Justificativa da Liminar
Zanin fundamentou sua decisão em um entendimento que favorece o voto direto, e que contrasta com a maioria dos membros do STF. Ele argumentou que a renúncia do governador Cláudio Castro, ocorrida em 23 de outubro, representa uma tentativa de contornar a Justiça Eleitoral, excluindo o eleitor do processo democrático. O ministro destacou que a soberania popular deve ser exercida por meio do sufrágio universal, conforme estipulado na Constituição Federal.
Impasse Legal e Segurança Jurídica
O ministro também ressaltou a necessidade de garantir a segurança jurídica enquanto a questão é analisada em plenário. Ele solicitou que a votação da Ação Direta de Inconstitucionalidade (ADI) 7942, que questiona aspectos da lei que regulamenta as eleições indiretas, fosse destacada para um julgamento presencial, em vez de eletrônico. O PSD, autor da ADI, contesta a exigência de votação aberta para os parlamentares, em vez de manter o segredo nas urnas.
Interinidade na Governança do Estado
Enquanto a situação se desenrola, Zanin designou o presidente do Tribunal de Justiça do Estado do Rio de Janeiro, Ricardo Couto de Castro, para ocupar interinamente o cargo de governador. Esta decisão é uma tentativa de assegurar a continuidade administrativa em meio à instabilidade política que se instaurou após a renúncia de Cláudio Castro.

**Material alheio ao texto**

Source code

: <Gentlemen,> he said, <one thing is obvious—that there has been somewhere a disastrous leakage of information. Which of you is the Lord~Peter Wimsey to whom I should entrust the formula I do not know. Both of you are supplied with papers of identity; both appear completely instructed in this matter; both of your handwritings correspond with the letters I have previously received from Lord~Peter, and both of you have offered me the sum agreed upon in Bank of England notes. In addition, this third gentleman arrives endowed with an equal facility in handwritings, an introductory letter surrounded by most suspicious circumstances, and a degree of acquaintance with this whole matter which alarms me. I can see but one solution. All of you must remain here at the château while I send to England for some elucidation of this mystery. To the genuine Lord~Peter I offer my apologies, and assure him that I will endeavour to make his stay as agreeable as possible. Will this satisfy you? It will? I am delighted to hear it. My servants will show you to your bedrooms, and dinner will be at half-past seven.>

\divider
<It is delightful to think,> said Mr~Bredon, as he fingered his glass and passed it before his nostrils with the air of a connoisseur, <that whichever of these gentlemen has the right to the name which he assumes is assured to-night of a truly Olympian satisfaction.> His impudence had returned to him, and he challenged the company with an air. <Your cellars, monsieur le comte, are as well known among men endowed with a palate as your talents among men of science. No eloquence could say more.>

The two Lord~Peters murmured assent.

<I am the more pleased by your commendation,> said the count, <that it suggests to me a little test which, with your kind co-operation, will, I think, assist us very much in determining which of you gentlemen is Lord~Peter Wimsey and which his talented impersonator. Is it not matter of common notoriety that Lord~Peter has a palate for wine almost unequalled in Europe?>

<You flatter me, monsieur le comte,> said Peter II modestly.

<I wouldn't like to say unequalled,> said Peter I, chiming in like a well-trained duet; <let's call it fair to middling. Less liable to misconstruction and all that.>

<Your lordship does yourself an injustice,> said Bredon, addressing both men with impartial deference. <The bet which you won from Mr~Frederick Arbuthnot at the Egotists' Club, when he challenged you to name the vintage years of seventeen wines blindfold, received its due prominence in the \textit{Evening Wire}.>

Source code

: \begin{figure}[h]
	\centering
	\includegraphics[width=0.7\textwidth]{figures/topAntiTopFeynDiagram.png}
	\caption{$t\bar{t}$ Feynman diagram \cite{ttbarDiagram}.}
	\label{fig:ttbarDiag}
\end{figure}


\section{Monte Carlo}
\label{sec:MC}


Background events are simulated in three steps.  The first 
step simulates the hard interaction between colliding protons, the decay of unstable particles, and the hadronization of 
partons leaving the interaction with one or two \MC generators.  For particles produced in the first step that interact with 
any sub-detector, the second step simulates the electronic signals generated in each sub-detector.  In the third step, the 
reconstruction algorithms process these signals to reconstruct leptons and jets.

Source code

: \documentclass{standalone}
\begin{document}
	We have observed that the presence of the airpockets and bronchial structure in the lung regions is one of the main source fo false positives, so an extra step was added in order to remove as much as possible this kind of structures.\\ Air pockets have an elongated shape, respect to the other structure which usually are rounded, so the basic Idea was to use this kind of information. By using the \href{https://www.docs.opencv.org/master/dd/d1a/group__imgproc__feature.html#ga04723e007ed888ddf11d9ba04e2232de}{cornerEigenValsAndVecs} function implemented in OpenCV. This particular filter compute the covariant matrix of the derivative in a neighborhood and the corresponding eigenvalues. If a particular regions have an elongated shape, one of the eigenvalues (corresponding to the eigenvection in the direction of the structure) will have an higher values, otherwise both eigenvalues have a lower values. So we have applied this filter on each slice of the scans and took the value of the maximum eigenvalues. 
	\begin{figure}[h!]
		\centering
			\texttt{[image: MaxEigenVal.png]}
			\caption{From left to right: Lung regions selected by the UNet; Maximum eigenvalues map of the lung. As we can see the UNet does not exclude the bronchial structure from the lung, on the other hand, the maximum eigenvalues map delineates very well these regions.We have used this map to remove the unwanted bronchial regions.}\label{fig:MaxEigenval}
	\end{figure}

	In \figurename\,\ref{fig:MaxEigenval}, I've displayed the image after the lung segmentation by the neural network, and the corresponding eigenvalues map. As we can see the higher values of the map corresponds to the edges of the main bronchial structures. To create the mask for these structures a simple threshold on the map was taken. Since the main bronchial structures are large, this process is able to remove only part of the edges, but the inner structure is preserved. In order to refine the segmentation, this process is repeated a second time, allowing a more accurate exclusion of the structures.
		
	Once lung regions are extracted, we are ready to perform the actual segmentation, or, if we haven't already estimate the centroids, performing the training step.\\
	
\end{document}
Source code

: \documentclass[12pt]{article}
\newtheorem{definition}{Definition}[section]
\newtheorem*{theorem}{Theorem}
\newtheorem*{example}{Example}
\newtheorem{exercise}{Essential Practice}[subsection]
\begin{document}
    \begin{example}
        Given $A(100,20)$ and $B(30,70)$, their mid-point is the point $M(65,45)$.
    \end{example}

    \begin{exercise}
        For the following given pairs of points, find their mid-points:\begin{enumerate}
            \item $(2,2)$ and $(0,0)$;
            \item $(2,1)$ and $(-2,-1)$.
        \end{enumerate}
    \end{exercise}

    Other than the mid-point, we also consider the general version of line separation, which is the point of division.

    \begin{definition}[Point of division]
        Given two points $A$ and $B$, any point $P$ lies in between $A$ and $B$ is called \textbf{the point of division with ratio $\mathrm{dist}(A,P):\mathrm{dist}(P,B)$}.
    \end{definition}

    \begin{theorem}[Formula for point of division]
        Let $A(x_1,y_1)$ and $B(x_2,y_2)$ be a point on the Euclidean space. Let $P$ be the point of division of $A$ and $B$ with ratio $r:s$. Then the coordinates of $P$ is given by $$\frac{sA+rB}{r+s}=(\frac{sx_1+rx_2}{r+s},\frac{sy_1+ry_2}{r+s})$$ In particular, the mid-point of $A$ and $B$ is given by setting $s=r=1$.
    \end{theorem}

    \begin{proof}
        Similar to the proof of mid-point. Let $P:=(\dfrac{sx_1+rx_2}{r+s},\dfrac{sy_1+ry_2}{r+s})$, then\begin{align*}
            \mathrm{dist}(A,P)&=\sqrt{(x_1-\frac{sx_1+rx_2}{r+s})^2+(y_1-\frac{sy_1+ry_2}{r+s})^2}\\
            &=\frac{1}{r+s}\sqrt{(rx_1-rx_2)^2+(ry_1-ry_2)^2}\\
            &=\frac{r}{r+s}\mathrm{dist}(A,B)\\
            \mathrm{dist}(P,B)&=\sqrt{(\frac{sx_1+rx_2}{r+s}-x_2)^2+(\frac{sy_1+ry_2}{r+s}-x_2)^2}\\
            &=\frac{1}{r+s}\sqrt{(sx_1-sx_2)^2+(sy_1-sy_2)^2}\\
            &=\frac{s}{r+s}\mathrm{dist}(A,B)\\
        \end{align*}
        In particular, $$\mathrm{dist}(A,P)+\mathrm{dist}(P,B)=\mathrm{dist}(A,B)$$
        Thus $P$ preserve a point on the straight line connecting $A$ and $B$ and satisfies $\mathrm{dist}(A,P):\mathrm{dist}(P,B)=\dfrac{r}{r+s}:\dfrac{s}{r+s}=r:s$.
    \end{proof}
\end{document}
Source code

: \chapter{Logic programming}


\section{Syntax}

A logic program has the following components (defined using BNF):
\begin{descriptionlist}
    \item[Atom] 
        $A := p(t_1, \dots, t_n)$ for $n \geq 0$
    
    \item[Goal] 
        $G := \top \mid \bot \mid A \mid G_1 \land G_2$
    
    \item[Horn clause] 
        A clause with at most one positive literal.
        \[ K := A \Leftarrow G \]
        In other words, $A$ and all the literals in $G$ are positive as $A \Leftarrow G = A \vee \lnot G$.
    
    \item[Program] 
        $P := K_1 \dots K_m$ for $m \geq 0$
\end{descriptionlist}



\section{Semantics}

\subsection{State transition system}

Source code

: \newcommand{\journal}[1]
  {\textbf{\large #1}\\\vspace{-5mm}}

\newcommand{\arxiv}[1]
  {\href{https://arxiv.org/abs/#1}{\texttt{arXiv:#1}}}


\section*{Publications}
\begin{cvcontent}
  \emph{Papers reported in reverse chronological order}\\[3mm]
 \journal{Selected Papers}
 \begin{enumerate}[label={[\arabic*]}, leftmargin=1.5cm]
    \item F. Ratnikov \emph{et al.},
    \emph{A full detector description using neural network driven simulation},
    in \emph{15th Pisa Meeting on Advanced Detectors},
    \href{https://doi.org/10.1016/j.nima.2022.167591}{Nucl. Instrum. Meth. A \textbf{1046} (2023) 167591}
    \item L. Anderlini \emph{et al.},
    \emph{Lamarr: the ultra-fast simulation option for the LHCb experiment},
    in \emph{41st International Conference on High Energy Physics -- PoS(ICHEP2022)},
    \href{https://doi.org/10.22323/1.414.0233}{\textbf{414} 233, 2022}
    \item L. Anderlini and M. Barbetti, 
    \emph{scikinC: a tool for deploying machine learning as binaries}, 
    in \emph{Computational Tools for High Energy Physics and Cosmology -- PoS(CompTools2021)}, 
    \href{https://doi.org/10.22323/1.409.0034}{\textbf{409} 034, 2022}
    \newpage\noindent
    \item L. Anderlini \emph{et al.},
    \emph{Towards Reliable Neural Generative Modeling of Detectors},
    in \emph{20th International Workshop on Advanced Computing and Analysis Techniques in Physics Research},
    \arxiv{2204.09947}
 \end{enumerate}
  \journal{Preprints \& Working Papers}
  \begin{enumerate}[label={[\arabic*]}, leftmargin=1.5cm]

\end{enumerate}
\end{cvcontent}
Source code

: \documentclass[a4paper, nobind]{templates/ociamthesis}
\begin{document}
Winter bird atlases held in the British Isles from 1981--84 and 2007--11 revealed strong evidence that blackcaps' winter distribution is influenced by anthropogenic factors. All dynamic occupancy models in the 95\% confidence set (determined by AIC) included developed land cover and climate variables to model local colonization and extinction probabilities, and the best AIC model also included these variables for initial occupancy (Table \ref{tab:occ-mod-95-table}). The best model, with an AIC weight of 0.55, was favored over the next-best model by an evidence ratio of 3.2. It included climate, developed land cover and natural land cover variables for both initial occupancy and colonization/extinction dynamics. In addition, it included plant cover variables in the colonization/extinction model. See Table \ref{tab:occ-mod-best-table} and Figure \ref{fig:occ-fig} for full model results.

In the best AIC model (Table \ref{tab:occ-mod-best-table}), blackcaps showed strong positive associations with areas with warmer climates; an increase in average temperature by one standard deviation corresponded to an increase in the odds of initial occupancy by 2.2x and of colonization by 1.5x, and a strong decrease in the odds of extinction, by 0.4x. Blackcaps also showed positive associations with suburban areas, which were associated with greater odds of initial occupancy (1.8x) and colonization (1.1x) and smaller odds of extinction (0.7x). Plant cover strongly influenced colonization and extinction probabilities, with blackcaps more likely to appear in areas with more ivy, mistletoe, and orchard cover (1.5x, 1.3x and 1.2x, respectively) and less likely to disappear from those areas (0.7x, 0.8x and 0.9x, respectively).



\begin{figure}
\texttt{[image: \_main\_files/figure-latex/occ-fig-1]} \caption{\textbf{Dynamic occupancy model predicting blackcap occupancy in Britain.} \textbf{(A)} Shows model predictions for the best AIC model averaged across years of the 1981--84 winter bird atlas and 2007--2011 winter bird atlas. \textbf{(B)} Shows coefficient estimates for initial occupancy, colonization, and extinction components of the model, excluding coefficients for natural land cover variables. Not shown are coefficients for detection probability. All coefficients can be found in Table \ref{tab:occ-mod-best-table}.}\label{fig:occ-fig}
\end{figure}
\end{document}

Histórico Recente da Política Fluminense
A crise política no Rio de Janeiro se intensificou desde a renúncia do vice-governador Thiago Pampolha em maio de 2025. A intervenção na linha sucessória se agravou com a prisão do então presidente da Assembleia Legislativa, Rodrigo Bacellar, em dezembro do mesmo ano, devido a investigações da Polícia Federal sobre conexões com organizações criminosas. A situação culminou com a renúncia de Cláudio Castro, que buscava evitar um processo de inelegibilidade após ser considerado governador cassado pelo Tribunal Superior Eleitoral (TSE).
Consequências e Próximos Passos
Com a decisão de Zanin, o futuro político do Rio de Janeiro permanece incerto. A espera por uma resolução definitiva sobre a forma de escolha do novo governador poderá impactar não apenas a estabilidade do governo, mas também as eleições de outubro para o Senado, nas quais figuras proeminentes, como Cláudio Castro, estão envolvidas. O desdobramento desta situação será observado atentamente por analistas políticos e cidadãos, que aguardam um desfecho que possa restaurar a normalidade na política do estado.